=== Supplied entries ===

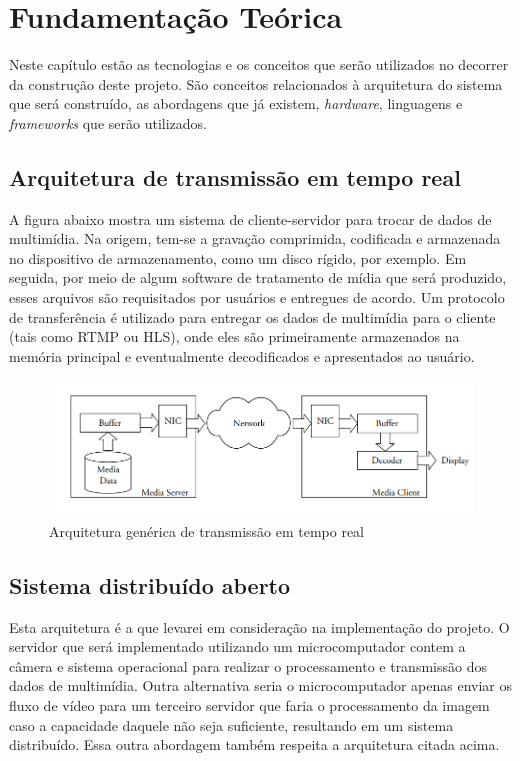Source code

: \documentclass[12pt, %
openright, 
oneside, %
a4paper,    %
brazil]{facom-ufu-abntex2}
\begin{document}
\chapter{Fundamentação Teórica}

Neste capítulo estão as tecnologias e os conceitos que serão utilizados no
decorrer da construção deste projeto. São conceitos relacionados à arquitetura
do sistema que será construído, as abordagens que já existem, \emph{hardware},
linguagens e \emph{frameworks} que serão utilizados.

\section{Arquitetura de transmissão em tempo real}

A figura abaixo mostra um sistema de cliente-servidor para trocar de dados de
multimídia. Na origem, tem-se a gravação comprimida, codificada e armazenada no
dispositivo de armazenamento, como um disco rígido, por exemplo. Em seguida,
por meio de algum software de tratamento de mídia que será produzido, esses
arquivos são requisitados por usuários e entregues de acordo. Um protocolo de
transferência é utilizado para entregar os dados de multimídia para o cliente
(tais como RTMP ou HLS), onde eles são primeiramente armazenados na memória
principal e eventualmente decodificados e apresentados ao usuário.
\cite{lee2005scalable}

\begin{figure}[!ht]
	\centering
	\includegraphics[width=1\linewidth]{Capturar.PNG}
	\caption[Representação de um arquitetura de tempo real genérica]{Arquitetura genérica de transmissão em tempo real}
	\label{fig:graficosVariandoTamanhoRede}
\end{figure}

\section{Sistema distribuído aberto}

Esta arquitetura é a que levarei em consideração na implementação do projeto. O
servidor que será implementado utilizando um microcomputador contem a câmera e
sistema operacional para realizar o processamento e transmissão dos dados de
multimídia. Outra alternativa seria o microcomputador apenas enviar os fluxo de
vídeo para um terceiro servidor que faria o processamento da imagem caso a
capacidade daquele não seja suficiente, resultando em um sistema distribuído.
Essa outra abordagem também respeita a arquitetura citada acima.
\end{document}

===

* **Task to carry out**:
Look above for the line with "(tais como RTMP" and the line with "sistema operacional para". Write out those two lines and all the lines between them, exactly, and no others.

* **Exercise output**:
(tais como RTMP ou HLS), onde eles são primeiramente armazenados na memória
principal e eventualmente decodificados e apresentados ao usuário.
\cite{lee2005scalable}

\begin{figure}[!ht]
	\centering
	\includegraphics[width=1\linewidth]{Capturar.PNG}
	\caption[Representação de um arquitetura de tempo real genérica]{Arquitetura genérica de transmissão em tempo real}
	\label{fig:graficosVariandoTamanhoRede}
\end{figure}

\section{Sistema distribuído aberto}

Esta arquitetura é a que levarei em consideração na implementação do projeto. O
servidor que será implementado utilizando um microcomputador contem a câmera e
sistema operacional para realizar o processamento e transmissão dos dados de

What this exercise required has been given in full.